#### WORK REQUIRED
What lines of the data hold the string "gerelateerde"? Copy them all.

--- SUPPLIED INFORMATION Enclosed Below ---

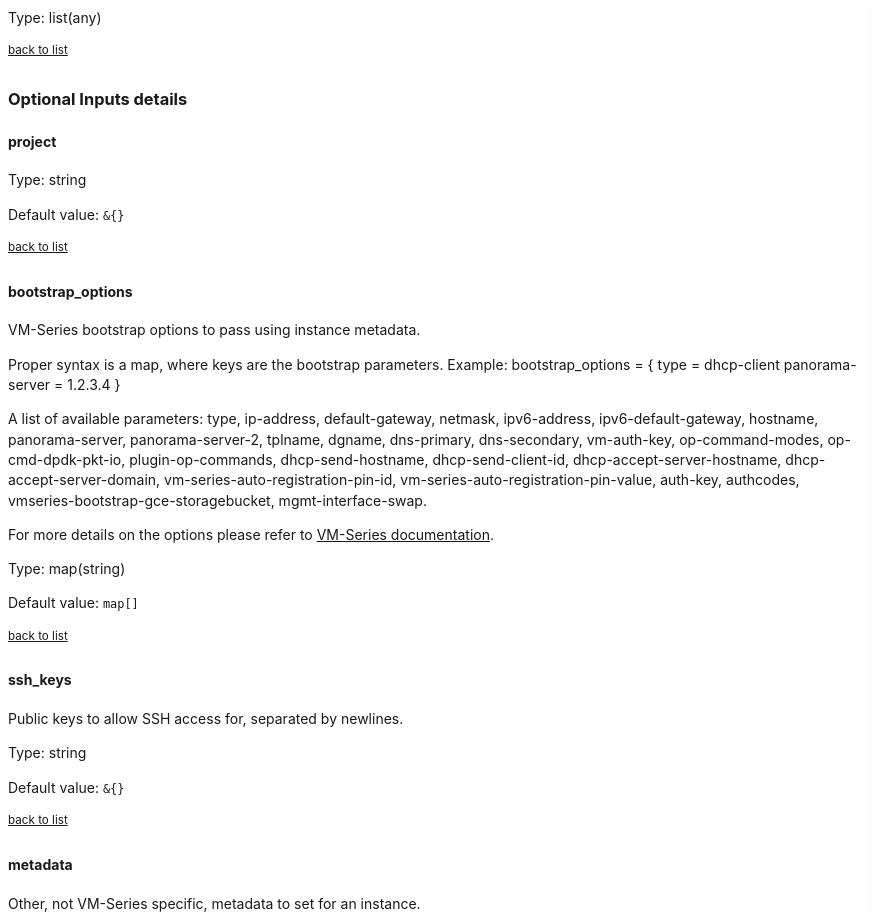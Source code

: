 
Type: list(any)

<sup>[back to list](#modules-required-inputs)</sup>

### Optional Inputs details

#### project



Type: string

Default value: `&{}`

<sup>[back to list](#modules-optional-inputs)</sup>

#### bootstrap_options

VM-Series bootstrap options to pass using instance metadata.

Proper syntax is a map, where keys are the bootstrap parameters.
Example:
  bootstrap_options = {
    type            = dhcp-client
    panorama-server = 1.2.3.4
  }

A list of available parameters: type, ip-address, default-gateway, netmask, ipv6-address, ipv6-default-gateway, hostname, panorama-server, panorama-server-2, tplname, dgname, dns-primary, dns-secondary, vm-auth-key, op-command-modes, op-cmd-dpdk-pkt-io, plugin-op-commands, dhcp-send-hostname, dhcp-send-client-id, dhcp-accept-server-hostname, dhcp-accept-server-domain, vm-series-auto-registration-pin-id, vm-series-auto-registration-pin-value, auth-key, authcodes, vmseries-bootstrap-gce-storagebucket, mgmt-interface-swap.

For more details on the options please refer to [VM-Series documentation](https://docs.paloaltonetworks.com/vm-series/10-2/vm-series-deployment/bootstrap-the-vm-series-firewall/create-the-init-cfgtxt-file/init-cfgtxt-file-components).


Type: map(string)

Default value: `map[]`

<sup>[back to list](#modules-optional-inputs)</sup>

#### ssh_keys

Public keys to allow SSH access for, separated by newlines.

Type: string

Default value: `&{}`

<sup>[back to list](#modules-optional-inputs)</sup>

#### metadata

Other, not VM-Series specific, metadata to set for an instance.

--- End of Enclosed SUPPLIED INFORMATION ---
--- SUPPLIED INFORMATION Enclosed Below ---

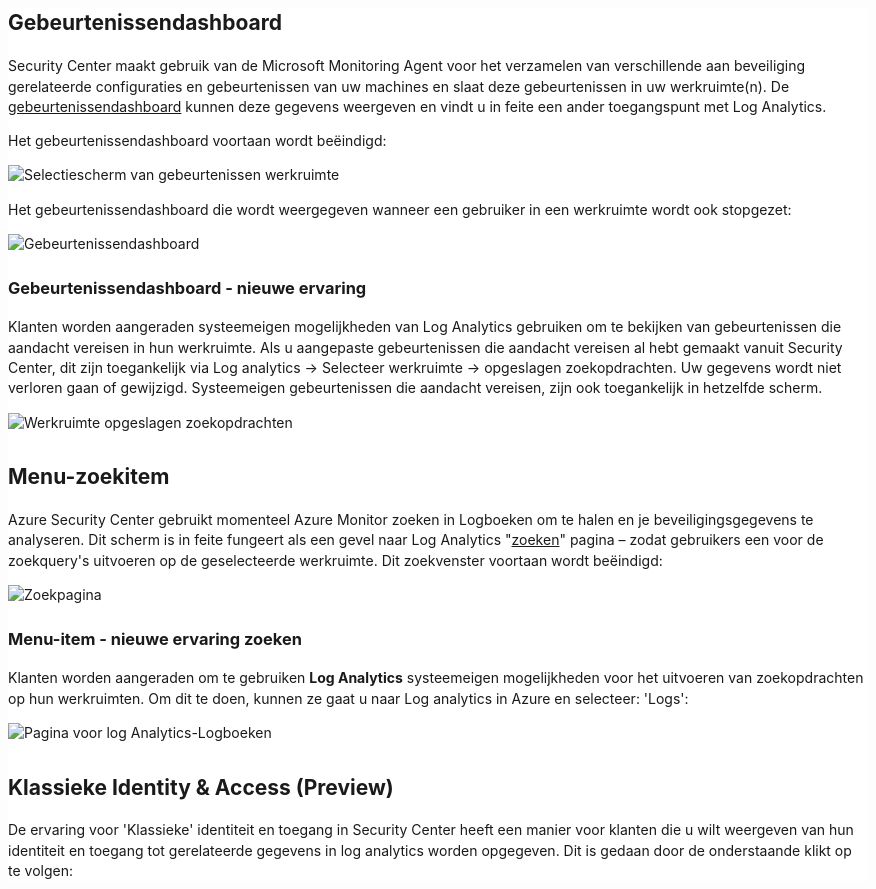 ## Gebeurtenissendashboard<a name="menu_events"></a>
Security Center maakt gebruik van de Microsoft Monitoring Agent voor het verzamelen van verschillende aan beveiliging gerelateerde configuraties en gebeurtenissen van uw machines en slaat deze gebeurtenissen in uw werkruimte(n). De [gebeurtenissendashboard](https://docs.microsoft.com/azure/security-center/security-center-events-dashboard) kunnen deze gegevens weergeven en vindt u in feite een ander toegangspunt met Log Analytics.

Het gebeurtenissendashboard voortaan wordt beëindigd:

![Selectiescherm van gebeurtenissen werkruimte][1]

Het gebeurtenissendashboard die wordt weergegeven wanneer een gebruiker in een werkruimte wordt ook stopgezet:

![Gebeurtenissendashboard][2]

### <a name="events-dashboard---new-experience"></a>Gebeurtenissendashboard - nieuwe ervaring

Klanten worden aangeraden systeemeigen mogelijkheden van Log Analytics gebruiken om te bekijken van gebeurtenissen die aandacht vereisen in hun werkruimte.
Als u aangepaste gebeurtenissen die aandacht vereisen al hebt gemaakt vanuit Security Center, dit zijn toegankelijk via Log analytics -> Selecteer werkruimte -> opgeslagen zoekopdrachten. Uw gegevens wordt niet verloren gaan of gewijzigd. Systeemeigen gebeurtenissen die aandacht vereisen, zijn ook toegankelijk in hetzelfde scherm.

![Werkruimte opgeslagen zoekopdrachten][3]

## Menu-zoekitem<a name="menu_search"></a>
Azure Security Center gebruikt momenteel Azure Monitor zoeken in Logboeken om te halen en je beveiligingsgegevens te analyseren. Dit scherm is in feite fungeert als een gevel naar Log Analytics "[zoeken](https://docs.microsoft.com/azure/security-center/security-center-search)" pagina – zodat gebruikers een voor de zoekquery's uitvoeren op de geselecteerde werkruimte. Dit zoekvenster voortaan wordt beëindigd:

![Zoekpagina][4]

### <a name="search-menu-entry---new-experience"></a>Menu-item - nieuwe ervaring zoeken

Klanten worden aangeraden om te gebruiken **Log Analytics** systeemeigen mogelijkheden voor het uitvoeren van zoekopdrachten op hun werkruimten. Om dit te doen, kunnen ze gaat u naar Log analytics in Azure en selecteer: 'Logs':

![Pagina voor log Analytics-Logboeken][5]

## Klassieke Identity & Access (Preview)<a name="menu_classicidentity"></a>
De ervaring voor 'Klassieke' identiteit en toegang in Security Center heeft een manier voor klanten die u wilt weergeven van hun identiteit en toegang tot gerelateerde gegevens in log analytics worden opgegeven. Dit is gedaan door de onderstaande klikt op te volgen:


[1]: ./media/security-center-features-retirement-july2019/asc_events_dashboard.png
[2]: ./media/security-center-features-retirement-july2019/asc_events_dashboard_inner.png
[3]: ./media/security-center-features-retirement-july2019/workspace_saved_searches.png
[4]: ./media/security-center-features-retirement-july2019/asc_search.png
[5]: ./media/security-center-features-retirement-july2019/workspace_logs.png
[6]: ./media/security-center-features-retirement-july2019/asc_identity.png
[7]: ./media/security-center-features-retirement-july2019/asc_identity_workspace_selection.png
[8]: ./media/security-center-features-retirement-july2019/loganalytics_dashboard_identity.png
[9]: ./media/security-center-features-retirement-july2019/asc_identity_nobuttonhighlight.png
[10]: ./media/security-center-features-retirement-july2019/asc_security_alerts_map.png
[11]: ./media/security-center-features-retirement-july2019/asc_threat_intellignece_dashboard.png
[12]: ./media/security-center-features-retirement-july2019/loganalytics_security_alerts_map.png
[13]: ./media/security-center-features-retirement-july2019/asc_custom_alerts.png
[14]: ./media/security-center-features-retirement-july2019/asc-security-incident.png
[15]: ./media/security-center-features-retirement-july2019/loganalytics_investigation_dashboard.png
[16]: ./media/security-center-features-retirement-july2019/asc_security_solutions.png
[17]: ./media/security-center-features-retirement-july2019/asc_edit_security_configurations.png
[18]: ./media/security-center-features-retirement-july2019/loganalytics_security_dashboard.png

--- End of Enclosed SUPPLIED INFORMATION ---
--- SUPPLIED INFORMATION Enclosed Below ---

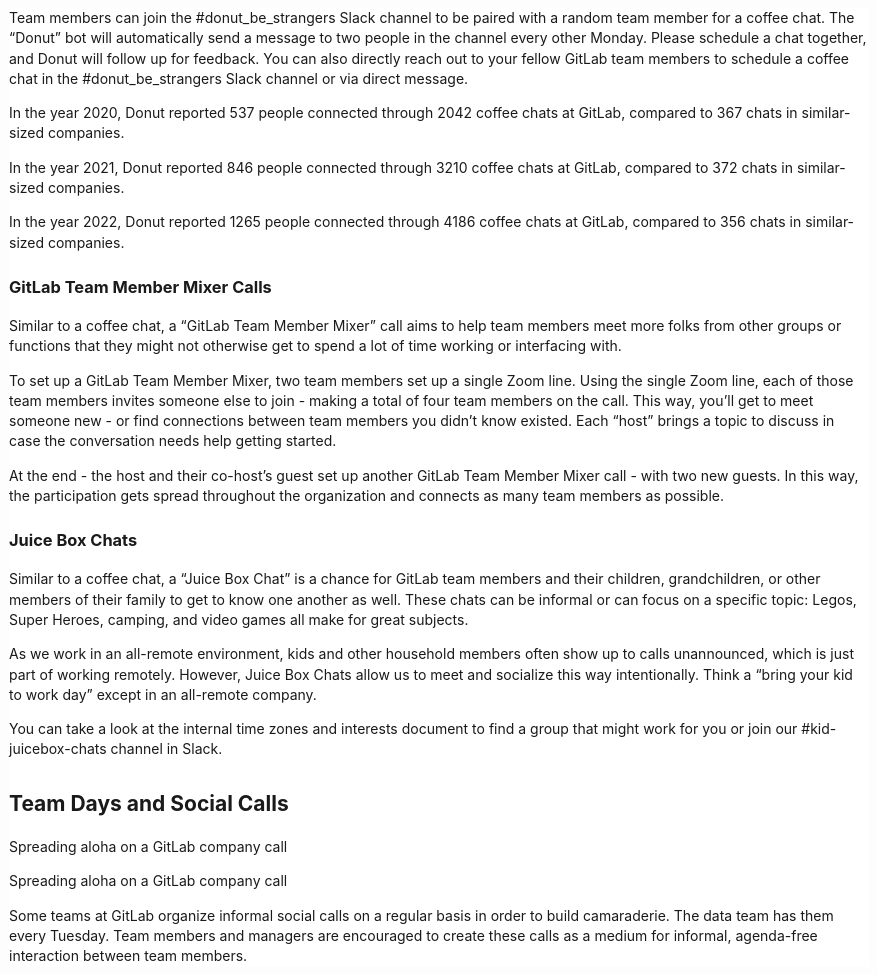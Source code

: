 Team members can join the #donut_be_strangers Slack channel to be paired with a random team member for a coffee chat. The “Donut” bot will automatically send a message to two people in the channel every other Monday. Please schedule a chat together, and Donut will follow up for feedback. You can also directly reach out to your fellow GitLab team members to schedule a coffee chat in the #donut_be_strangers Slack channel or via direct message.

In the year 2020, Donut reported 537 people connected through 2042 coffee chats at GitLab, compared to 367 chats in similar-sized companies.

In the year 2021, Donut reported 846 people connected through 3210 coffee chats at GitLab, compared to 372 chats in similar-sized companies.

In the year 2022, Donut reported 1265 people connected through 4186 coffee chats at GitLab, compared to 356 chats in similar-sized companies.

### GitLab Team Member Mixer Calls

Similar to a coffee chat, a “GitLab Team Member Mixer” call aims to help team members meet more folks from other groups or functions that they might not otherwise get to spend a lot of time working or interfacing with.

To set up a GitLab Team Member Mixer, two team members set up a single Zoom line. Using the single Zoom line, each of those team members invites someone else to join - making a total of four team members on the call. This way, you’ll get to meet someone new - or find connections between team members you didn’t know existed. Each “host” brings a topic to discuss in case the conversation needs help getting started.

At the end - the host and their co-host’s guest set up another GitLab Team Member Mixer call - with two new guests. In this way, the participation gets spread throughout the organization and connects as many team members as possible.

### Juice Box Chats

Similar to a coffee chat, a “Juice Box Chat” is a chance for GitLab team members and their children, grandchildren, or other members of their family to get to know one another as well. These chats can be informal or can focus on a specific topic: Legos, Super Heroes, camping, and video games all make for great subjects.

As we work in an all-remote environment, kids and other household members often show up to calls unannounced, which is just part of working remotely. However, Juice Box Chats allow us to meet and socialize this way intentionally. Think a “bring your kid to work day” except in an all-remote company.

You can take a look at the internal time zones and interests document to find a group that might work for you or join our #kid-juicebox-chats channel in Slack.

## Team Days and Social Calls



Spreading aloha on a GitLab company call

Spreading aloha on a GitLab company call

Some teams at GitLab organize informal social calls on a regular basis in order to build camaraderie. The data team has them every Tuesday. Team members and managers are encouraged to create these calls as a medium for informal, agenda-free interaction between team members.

--- End of Enclosed SUPPLIED INFORMATION ---

#### RESPONSE BELOW
Security Center maakt gebruik van de Microsoft Monitoring Agent voor het verzamelen van verschillende aan beveiliging gerelateerde configuraties en gebeurtenissen van uw machines en slaat deze gebeurtenissen in uw werkruimte(n). De [gebeurtenissendashboard](https://docs.microsoft.com/azure/security-center/security-center-events-dashboard) kunnen deze gegevens weergeven en vindt u in feite een ander toegangspunt met Log Analytics.
De ervaring voor 'Klassieke' identiteit en toegang in Security Center heeft een manier voor klanten die u wilt weergeven van hun identiteit en toegang tot gerelateerde gegevens in log analytics worden opgegeven. Dit is gedaan door de onderstaande klikt op te volgen:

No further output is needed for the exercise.